Une initiative visant à la séparation de l'Église et de l'État est déposée à la chancellerie fédérale en septembre 1976, avec l'appui de 62 000 signatures. Il a fallu trois ans pour rassembler ces signatures, et la plupart d'entre elles viennent de Suisse alémanique. Si ce texte était adopté, un délai de deux ans serait laissé aux cantons pour supprimer tous les rapports existant entre l'Église et l'État. Il deviendrait impossible, notamment, de percevoir un impôt ecclésiastique ou de financer des écoles confessionnelles avec des fonds d'État. À Zurich, une initiative cantonale allant dans le même sens a déjà abouti à la séparation.
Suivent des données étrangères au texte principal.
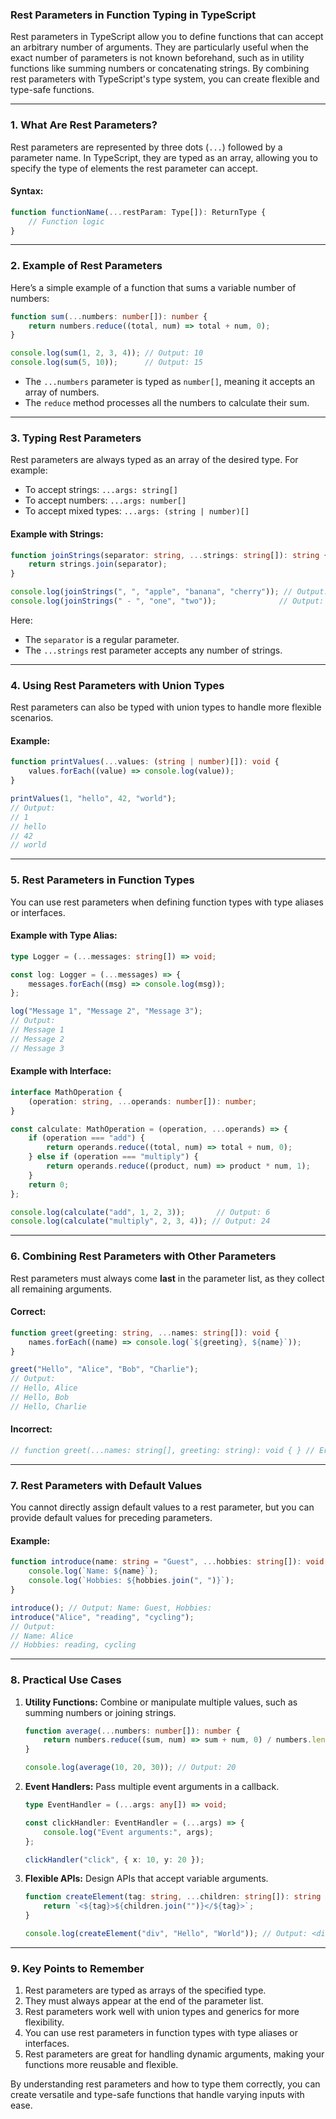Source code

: ### Rest Parameters in Function Typing in TypeScript

Rest parameters in TypeScript allow you to define functions that can accept an arbitrary number of arguments. They are particularly useful when the exact number of parameters is not known beforehand, such as in utility functions like summing numbers or concatenating strings. By combining rest parameters with TypeScript's type system, you can create flexible and type-safe functions.

---

### **1. What Are Rest Parameters?**

Rest parameters are represented by three dots (`...`) followed by a parameter name. In TypeScript, they are typed as an array, allowing you to specify the type of elements the rest parameter can accept.

#### Syntax:
```typescript
function functionName(...restParam: Type[]): ReturnType {
    // Function logic
}
```

---

### **2. Example of Rest Parameters**

Here’s a simple example of a function that sums a variable number of numbers:

```typescript
function sum(...numbers: number[]): number {
    return numbers.reduce((total, num) => total + num, 0);
}

console.log(sum(1, 2, 3, 4)); // Output: 10
console.log(sum(5, 10));      // Output: 15
```

- The `...numbers` parameter is typed as `number[]`, meaning it accepts an array of numbers.
- The `reduce` method processes all the numbers to calculate their sum.

---

### **3. Typing Rest Parameters**

Rest parameters are always typed as an array of the desired type. For example:
- To accept strings: `...args: string[]`
- To accept numbers: `...args: number[]`
- To accept mixed types: `...args: (string | number)[]`

#### Example with Strings:
```typescript
function joinStrings(separator: string, ...strings: string[]): string {
    return strings.join(separator);
}

console.log(joinStrings(", ", "apple", "banana", "cherry")); // Output: apple, banana, cherry
console.log(joinStrings(" - ", "one", "two"));              // Output: one - two
```

Here:
- The `separator` is a regular parameter.
- The `...strings` rest parameter accepts any number of strings.

---

### **4. Using Rest Parameters with Union Types**

Rest parameters can also be typed with union types to handle more flexible scenarios.

#### Example:
```typescript
function printValues(...values: (string | number)[]): void {
    values.forEach((value) => console.log(value));
}

printValues(1, "hello", 42, "world"); 
// Output:
// 1
// hello
// 42
// world
```

---

### **5. Rest Parameters in Function Types**

You can use rest parameters when defining function types with type aliases or interfaces.

#### Example with Type Alias:
```typescript
type Logger = (...messages: string[]) => void;

const log: Logger = (...messages) => {
    messages.forEach((msg) => console.log(msg));
};

log("Message 1", "Message 2", "Message 3");
// Output:
// Message 1
// Message 2
// Message 3
```

#### Example with Interface:
```typescript
interface MathOperation {
    (operation: string, ...operands: number[]): number;
}

const calculate: MathOperation = (operation, ...operands) => {
    if (operation === "add") {
        return operands.reduce((total, num) => total + num, 0);
    } else if (operation === "multiply") {
        return operands.reduce((product, num) => product * num, 1);
    }
    return 0;
};

console.log(calculate("add", 1, 2, 3));       // Output: 6
console.log(calculate("multiply", 2, 3, 4)); // Output: 24
```

---

### **6. Combining Rest Parameters with Other Parameters**

Rest parameters must always come **last** in the parameter list, as they collect all remaining arguments.

#### Correct:
```typescript
function greet(greeting: string, ...names: string[]): void {
    names.forEach((name) => console.log(`${greeting}, ${name}`));
}

greet("Hello", "Alice", "Bob", "Charlie");
// Output:
// Hello, Alice
// Hello, Bob
// Hello, Charlie
```

#### Incorrect:
```typescript
// function greet(...names: string[], greeting: string): void { } // Error: Rest parameter must be last.
```

---

### **7. Rest Parameters with Default Values**

You cannot directly assign default values to a rest parameter, but you can provide default values for preceding parameters.

#### Example:
```typescript
function introduce(name: string = "Guest", ...hobbies: string[]): void {
    console.log(`Name: ${name}`);
    console.log(`Hobbies: ${hobbies.join(", ")}`);
}

introduce(); // Output: Name: Guest, Hobbies:
introduce("Alice", "reading", "cycling");
// Output:
// Name: Alice
// Hobbies: reading, cycling
```

---

### **8. Practical Use Cases**

1. **Utility Functions:**
   Combine or manipulate multiple values, such as summing numbers or joining strings.

   ```typescript
   function average(...numbers: number[]): number {
       return numbers.reduce((sum, num) => sum + num, 0) / numbers.length;
   }

   console.log(average(10, 20, 30)); // Output: 20
   ```

2. **Event Handlers:**
   Pass multiple event arguments in a callback.
   ```typescript
   type EventHandler = (...args: any[]) => void;

   const clickHandler: EventHandler = (...args) => {
       console.log("Event arguments:", args);
   };

   clickHandler("click", { x: 10, y: 20 });
   ```

3. **Flexible APIs:**
   Design APIs that accept variable arguments.
   ```typescript
   function createElement(tag: string, ...children: string[]): string {
       return `<${tag}>${children.join("")}</${tag}>`;
   }

   console.log(createElement("div", "Hello", "World")); // Output: <div>HelloWorld</div>
   ```

---

### **9. Key Points to Remember**

1. Rest parameters are typed as arrays of the specified type.
2. They must always appear at the end of the parameter list.
3. Rest parameters work well with union types and generics for more flexibility.
4. You can use rest parameters in function types with type aliases or interfaces.
5. Rest parameters are great for handling dynamic arguments, making your functions more reusable and flexible.

By understanding rest parameters and how to type them correctly, you can create versatile and type-safe functions that handle varying inputs with ease.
Le synode réformé a manifesté son opposition à ce projet ; la hiérarchie catholique également.

Rhodésie

La politique raciale du gouvernement accroît brutalement la tension entre l'Église et l'État. En septembre 1976, Mgr Donald Lamont, évêque d'Umtald, est condamné à dix ans de travaux forcés pour n'avoir pas dénoncé la présence de « terroristes » dans les missions et pour avoir invité les missionnaires à ne pas le faire. Un mois plus tôt, le 11 août, l'évêque avait adressé au gouvernement rhodésien une lettre ouverte dans laquelle il dénonçait sa politique avec la plus grande vigueur. Il écrivait notamment : « Dans un État qui prétend être démocratique, les gens sont brimés dans leurs libertés ou emprisonnés sans procès, torturés ou jugés à huis clos, pendus haut et court clandestinement. Et tous ces actes de barbarie sont commis par vous au nom du christianisme et de la civilisation occidentale dans le but de maintenir ce que vous appelez la « qualité rhodésienne ». À coup sûr, on ne saurait aller plus loin dans l'absurde. »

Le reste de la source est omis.